> **EXERCISE DATA**
━━━━━━━━━━

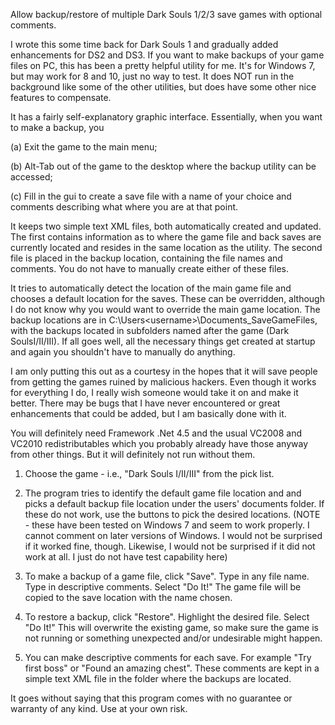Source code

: Allow backup/restore of multiple Dark Souls 1/2/3 save games with optional comments.


I wrote this some time back for Dark Souls 1 and gradually added enhancements for DS2 and DS3.    If you want to make backups of your game files on PC, this has been a pretty helpful utility for me.  It's for Windows 7, but may work for 8 and 10, just no way to test.  It does NOT run in the background like some of the other utilities, but does have some other nice features to compensate.


It has a fairly self-explanatory graphic interface.  Essentially, when you want to make a backup, you

(a) Exit the game to the main menu;

(b) Alt-Tab out of the game to the desktop where the backup utility can be accessed;

(c) Fill in the gui to create a save file with a name of your choice and comments describing what where you are at that point.


It keeps two simple text XML files, both automatically created and updated.  The first contains information as to where the game file and back saves are currently located and resides in the same location as the utility.  The second file is placed in the backup location, containing the file names and comments.  You do not have to manually create either of these files.


It tries to automatically detect the location of the main game file and chooses a default location for the saves.  These can be overridden, although I do not know why you would want to override the main game location.  The backup locations are in
C:\Users\<username>\Documents\_SaveGameFiles, with the backups located in subfolders named after the game (Dark SoulsI/II/III).  If all goes well, all the necessary things get created at startup and again you shouldn't have to manually do anything.


I am only putting this out as a courtesy in the hopes that it will save people from getting the games ruined by malicious hackers.  Even though it works for everything I do, I really wish someone would take it on and make it better.  There may be bugs that I have never encountered or great enhancements that could be added, but I am basically done with it.   


You will definitely need Framework .Net 4.5 and the usual VC2008 and VC2010 redistributables which you probably already have those anyway from other things.  But it will definitely not run without them.

1. Choose the game - i.e., "Dark Souls I/II/III" from the pick list.

2. The program tries to identify the default game file location and and picks a default backup file location under the users' documents folder. If these do not work, use the buttons to pick the desired locations. (NOTE - these have been tested on Windows 7 and seem to work properly. I cannot comment on later versions of Windows. I would not be surprised if it worked fine, though. Likewise, I would not be surprised if it did not work at all. I just do not have test capability here)

3. To make a backup of a game file, click "Save". Type in any file name. Type in descriptive comments. Select "Do It!" The game file will be copied to the save location with the name chosen.

4. To restore a backup, click "Restore". Highlight the desired file. Select "Do It!" This will overwrite the existing game, so make sure the game is not running or something unexpected and/or undesirable might happen.

5. You can make descriptive comments for each save. For example "Try first boss" or "Found an amazing chest". These comments are kept in a simple text XML file in the folder where the backups are located. 

It goes without saying that this program comes with no guarantee or warranty of any kind. Use at your own risk.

━━━━━━━━━━

> **WORK TASK**
In the records above, collect each line with "your".

> **RESPONSE BOX**
I wrote this some time back for Dark Souls 1 and gradually added enhancements for DS2 and DS3.    If you want to make backups of your game files on PC, this has been a pretty helpful utility for me.  It's for Windows 7, but may work for 8 and 10, just no way to test.  It does NOT run in the background like some of the other utilities, but does have some other nice features to compensate.
(c) Fill in the gui to create a save file with a name of your choice and comments describing what where you are at that point.
It goes without saying that this program comes with no guarantee or warranty of any kind. Use at your own risk.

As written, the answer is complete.